Department of Gastrointestinal Oncology, The Affiliated Cancer Hospital of Zhengzhou University & Henan Cancer Hospital, Zhengzhou, Henan, China.
Eur J Surg Oncol. 2024 Apr;50(4):108020. doi: 10.1016/j.ejso.2024.108020. Epub 2024 Feb 13.
To establish a spectral CT-based nomogram for predicting early neoadjuvant chemotherapy (NAC) response for locally advanced gastric cancer (LAGC).
This study prospectively recruited 222 cases (177 male and 45 female patients, 9.59 ± 9.54 years) receiving NAC and radical gastrectomy. Triple enhanced spectral CT scans were performed before NAC initiation. According to post-operative tumor regression grade (TRG), patients were classified into responders (TRG = 0 + 1) or non-responders (TRG = 2 + 3), and split into a primary (156) and validation (66) dataset at 7:3 ratio chronologically. We compared clinicopathological data, follow-up information, iodine concentration (IC), normalized ICs (nICs) in arterial/venous/delayed phases (AP/VP/DP) between responders and non-responders. Independent risk factors of response were screened by multivariable logistic regression and adopted for model construction. Model was visualized by nomograms and its capability was determined through receiver operating characteristic (ROC) curves. Log-rank survival analysis was conducted to explore associations between TRG, nomogram and patients' survival.

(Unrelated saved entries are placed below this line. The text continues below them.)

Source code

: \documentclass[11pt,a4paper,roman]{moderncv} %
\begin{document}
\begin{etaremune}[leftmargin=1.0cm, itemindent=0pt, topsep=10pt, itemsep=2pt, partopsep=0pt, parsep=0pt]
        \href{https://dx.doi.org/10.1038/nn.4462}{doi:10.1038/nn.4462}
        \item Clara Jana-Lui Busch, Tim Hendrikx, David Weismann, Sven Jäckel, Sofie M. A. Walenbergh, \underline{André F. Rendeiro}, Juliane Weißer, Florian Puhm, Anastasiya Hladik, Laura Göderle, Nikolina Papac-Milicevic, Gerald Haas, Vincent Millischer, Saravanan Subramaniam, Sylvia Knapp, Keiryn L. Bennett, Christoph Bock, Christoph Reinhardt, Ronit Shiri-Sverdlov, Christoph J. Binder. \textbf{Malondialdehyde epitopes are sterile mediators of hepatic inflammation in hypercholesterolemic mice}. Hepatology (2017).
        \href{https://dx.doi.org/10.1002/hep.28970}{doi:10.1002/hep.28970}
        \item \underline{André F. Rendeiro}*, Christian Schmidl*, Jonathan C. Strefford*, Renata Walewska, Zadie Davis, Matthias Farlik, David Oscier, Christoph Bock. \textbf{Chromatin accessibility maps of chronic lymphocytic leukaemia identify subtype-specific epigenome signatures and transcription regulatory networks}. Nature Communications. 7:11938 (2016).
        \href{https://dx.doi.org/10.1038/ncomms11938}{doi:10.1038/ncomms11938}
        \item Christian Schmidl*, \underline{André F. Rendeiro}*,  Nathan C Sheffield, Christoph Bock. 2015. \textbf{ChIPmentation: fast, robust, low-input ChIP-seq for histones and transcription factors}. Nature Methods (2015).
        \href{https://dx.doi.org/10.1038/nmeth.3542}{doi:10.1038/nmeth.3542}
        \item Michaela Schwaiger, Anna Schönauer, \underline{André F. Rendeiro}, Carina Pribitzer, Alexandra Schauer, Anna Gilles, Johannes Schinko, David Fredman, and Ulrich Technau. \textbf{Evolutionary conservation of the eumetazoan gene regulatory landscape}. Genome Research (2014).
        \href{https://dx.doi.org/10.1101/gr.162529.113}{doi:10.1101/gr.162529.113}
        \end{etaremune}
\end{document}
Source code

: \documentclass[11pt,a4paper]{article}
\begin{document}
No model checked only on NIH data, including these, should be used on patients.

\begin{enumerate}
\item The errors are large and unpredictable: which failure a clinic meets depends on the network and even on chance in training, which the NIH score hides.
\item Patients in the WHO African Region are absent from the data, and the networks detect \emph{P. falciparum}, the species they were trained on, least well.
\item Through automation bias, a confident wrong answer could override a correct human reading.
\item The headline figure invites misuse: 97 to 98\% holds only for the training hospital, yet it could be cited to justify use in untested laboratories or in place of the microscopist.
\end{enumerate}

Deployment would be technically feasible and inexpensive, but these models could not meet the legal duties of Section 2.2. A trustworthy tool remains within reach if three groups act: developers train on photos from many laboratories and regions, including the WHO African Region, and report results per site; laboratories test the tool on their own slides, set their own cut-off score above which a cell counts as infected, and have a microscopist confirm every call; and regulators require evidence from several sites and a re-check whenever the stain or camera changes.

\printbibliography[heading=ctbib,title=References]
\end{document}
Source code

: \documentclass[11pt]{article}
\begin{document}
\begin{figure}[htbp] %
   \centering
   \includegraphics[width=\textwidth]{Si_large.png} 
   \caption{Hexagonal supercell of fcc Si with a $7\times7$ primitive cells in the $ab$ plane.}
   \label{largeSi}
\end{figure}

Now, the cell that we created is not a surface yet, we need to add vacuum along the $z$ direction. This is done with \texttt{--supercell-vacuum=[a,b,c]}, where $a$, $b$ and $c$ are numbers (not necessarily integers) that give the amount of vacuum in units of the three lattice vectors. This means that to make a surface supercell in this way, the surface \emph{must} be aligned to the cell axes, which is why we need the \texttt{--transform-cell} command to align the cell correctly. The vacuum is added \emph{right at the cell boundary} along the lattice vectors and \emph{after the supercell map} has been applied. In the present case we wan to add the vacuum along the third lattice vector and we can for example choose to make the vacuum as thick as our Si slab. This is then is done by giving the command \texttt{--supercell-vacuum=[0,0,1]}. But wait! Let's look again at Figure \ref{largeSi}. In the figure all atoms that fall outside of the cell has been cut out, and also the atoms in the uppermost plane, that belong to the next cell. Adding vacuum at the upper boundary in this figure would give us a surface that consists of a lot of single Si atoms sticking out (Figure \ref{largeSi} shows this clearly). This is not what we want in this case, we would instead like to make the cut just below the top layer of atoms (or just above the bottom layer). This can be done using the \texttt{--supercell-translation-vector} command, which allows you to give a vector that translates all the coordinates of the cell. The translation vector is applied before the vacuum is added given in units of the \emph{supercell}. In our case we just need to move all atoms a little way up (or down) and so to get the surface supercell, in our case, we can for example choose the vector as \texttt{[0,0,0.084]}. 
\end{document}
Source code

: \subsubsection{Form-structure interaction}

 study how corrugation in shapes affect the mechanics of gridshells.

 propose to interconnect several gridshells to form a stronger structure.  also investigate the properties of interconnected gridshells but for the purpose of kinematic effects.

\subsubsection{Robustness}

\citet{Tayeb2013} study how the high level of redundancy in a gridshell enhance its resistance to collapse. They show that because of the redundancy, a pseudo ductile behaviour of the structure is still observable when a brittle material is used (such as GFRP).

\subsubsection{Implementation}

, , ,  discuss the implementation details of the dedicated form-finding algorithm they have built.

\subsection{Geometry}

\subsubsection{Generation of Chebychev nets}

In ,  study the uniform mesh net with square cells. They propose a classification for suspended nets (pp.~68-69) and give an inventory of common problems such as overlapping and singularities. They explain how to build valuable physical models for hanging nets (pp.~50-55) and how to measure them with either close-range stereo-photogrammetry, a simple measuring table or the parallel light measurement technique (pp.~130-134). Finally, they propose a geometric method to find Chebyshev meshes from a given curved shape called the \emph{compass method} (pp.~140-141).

This work identified Borrmann classification, ICDP, and nICDP were independent risk factors of response outcomes. A spectral CT-based nomogram was built accordingly and achieved an area under the curve (AUC) of 0.797 (0.692-0.879) and 0.741(0.661-0.811) for the primary and validation dataset, respectively, higher than AUC of individual parameters alone. The nomogram was related to disease-free survival in the validation dataset (Hazard ratio (HR): 5.19 [1.18-12.93], P = 0.02).

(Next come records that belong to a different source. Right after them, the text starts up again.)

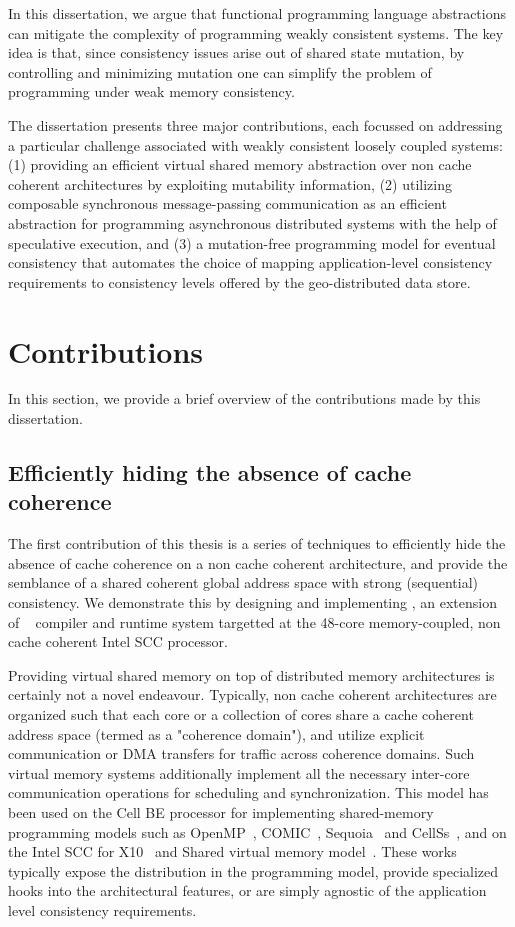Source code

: In this dissertation, we argue that functional programming language
abstractions can mitigate the complexity of programming weakly consistent
systems. The key idea is that, since consistency issues arise out of shared
state mutation, by controlling and minimizing mutation one can simplify the
problem of programming under weak memory consistency.

The dissertation presents three major contributions, each focussed on
addressing a particular challenge associated with weakly consistent loosely
coupled systems: (1) providing an efficient virtual shared memory abstraction
over non cache coherent architectures by exploiting mutability information, (2)
utilizing composable synchronous message-passing communication as an efficient
abstraction for programming asynchronous distributed systems with the help of
speculative execution, and (3) a mutation-free programming model for eventual
consistency that automates the choice of mapping application-level consistency
requirements to consistency levels offered by the geo-distributed data store.

\section{Contributions}

In this section, we provide a brief overview of the contributions made by this
dissertation.

\subsection{Efficiently hiding the absence of cache coherence}

The first contribution of this thesis is a series of techniques to efficiently
hide the absence of cache coherence on a non cache coherent architecture, and
provide the semblance of a shared coherent global address space with strong
(sequential) consistency. We demonstrate this by designing and implementing
\MMSCC, an extension of \MM~\cite{JFP14} compiler and runtime system targetted
at the 48-core memory-coupled, non cache coherent Intel SCC processor.

Providing virtual shared memory on top of distributed memory architectures is
certainly not a novel endeavour. Typically, non cache coherent architectures
are organized such that each core or a collection of cores share a cache
coherent address space (termed as a "coherence domain"), and utilize explicit
communication or DMA transfers for traffic across coherence domains. Such
virtual memory systems additionally implement all the necessary inter-core
communication operations for scheduling and synchronization. This model has
been used on the Cell BE processor for implementing shared-memory programming
models such as OpenMP~\cite{OBrien2008}, COMIC~\cite{Lee2008},
Sequoia~\cite{Houston2008} and CellSs~\cite{Bellens2006}, and on the Intel SCC
for X10~\cite{Chapman2011} and Shared virtual memory model~\cite{Lankes2012}.
These works typically expose the distribution in the programming model, provide
specialized hooks into the architectural features, or are simply agnostic of
the application level consistency requirements.

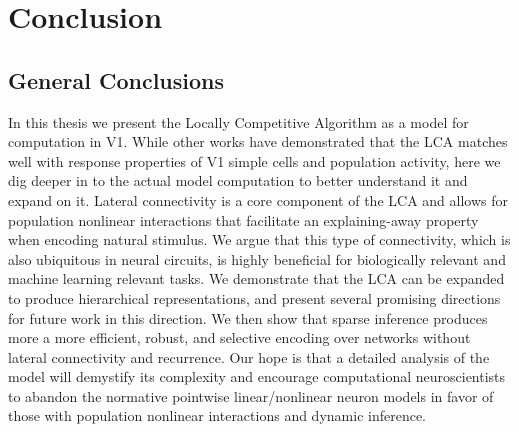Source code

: \chapter{Conclusion}\label{ch:conclusion}

\section{General Conclusions}\label{sec:ch5_summary}
In this thesis we present the Locally Competitive Algorithm as a model for computation in V1.
While other works \parencite{zhu2013visual,olshausen1997sparse,vinje2000sparse} have demonstrated that the LCA matches well with response properties of V1 simple cells and population activity, here we dig deeper in to the actual model computation to better understand it and expand on it.
Lateral connectivity is a core component of the LCA and allows for population nonlinear interactions that facilitate an explaining-away property when encoding natural stimulus.
We argue that this type of connectivity, which is also ubiquitous in neural circuits, is highly beneficial for biologically relevant and machine learning relevant tasks.
We demonstrate that the LCA can be expanded to produce hierarchical representations, and present several promising directions for future work in this direction.
We then show that sparse inference produces more a more efficient, robust, and selective encoding over networks without lateral connectivity and recurrence.
Our hope is that a detailed analysis of the model will demystify its complexity and encourage computational neuroscientists to abandon the normative pointwise linear/nonlinear neuron models in favor of those with population nonlinear interactions and dynamic inference.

The spectral CT-based nomogram provides an efficient tool for predicting the pathologic response outcomes of GC after NAC and disease-free survival risk stratification.

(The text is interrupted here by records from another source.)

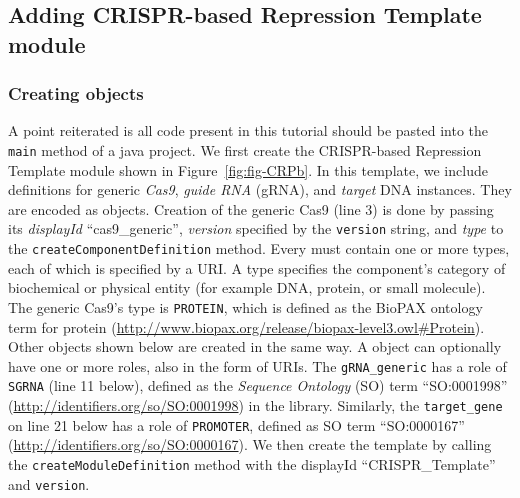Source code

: \subsection*{Adding CRISPR-based Repression Template module}
\subsubsection*{Creating  objects}
A point reiterated is all code present in this tutorial should be pasted into the \lstinline+main+ method of a java project.
We first create the CRISPR-based Repression Template module shown in
Figure~\ref{fig:fig-CRPb}.  In this template, we include definitions
for generic \emph{Cas9}, \emph{guide RNA} (gRNA), and \emph{target}
DNA  instances. They are encoded as
 objects. Creation of the generic Cas9 (line
3)  is done by passing its \emph{displayId}
``cas9\_generic'', \emph{version} specified by the \lstinline+version+
string, and \emph{type} to the \lstinline+createComponentDefinition+
method. Every  must contain one or more
types, each of which is specified by a URI. A type specifies the
component's category of biochemical or physical entity (for example
DNA, protein, or small molecule). The generic Cas9's type is
\lstinline+PROTEIN+, which is defined as the BioPAX ontology term for
protein
(\url{http://www.biopax.org/release/biopax-level3.owl\#Protein}). Other
 objects shown below are created in the same
way. A  object can optionally have one or
more roles, also in the form of URIs. The \lstinline+gRNA_generic+ has
a role of \lstinline+SGRNA+ (line 11 below), defined as the
\emph{Sequence Ontology} (SO) term ``SO:0001998''
(\url{http://identifiers.org/so/SO:0001998}) in the
library. Similarly, the \lstinline+target_gene+ on line 21 below has a role of
\lstinline+PROMOTER+, defined as SO term ``SO:0000167''
(\url{http://identifiers.org/so/SO:0000167}). We then create the  template by calling the \lstinline+createModuleDefinition+ method with the displayId ``CRISPR\_Template'' and \lstinline+version+.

建立基于光谱 CT 的列线图,以预测局部晚期胃癌(LAGC)新辅助化疗(NAC)的早期应答。
本研究前瞻性招募了 222 例(男性 177 例,女性 45 例,年龄 9.59±9.54 岁)接受 NAC 和根治性胃切除术的患者。在 NAC 开始前进行三碘增强光谱 CT 扫描。根据术后肿瘤消退分级(TRG),患者分为应答者(TRG=0+1)或无应答者(TRG=2+3),并按 7:3 的比例按时间顺序分为原始(156 例)和验证(66 例)数据集。我们比较了应答者和无应答者之间的临床病理数据、随访信息、碘浓度(IC)、动脉/静脉/延迟期的归一化 IC(nIC)(AP/VP/DP)。通过多变量逻辑回归筛选应答的独立危险因素,并用于模型构建。通过列线图可视化模型,并通过接受者操作特征(ROC)曲线确定其能力。对数秩生存分析用于探讨 TRG、列线图与患者生存之间的关系。
本研究确定了 Borrmann 分类、ICDP 和 nICDP 是应答结果的独立危险因素。因此,建立了基于光谱 CT 的列线图,其在原始和验证数据集的曲线下面积(AUC)分别为 0.797(0.692-0.879)和 0.741(0.661-0.811),高于单独参数的 AUC。该列线图与验证数据集的无病生存有关(危险比(HR):5.19[1.18-12.93],P=0.02)。
基于光谱 CT 的列线图为预测 GC 患者 NAC 后的病理应答结果和无病生存风险分层提供了一种有效的工具。